TASK STATEMENT: Your answer must consist of every line from the data below that includes the word "verbatim".

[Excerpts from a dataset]
○ ○ ○ ○ ○
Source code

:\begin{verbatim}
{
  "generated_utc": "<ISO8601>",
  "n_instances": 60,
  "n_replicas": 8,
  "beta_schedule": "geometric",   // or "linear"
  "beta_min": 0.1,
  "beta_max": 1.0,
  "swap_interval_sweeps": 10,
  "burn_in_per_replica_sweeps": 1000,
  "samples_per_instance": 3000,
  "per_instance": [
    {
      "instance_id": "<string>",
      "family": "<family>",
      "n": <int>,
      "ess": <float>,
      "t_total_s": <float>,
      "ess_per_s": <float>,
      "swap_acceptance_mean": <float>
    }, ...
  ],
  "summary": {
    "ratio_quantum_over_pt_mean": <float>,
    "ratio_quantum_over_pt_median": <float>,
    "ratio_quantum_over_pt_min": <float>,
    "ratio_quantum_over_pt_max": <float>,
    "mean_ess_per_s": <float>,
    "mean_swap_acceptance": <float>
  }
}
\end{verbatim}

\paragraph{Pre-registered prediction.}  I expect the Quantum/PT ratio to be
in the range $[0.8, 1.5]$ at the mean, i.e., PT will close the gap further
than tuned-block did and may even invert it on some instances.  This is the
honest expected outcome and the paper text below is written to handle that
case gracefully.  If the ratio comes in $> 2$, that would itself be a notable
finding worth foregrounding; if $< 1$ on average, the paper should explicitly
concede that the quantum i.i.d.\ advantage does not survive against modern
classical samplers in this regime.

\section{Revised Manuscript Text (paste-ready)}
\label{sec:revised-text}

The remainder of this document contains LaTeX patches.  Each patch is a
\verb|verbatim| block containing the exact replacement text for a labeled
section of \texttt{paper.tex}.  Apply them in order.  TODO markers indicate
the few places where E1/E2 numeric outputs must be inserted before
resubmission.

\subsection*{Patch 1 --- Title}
○ ○ ○ ○ ○
EXERCISE RESPONSE:
:\begin{verbatim}
\end{verbatim}
\verb|verbatim| block containing the exact replacement text for a labeled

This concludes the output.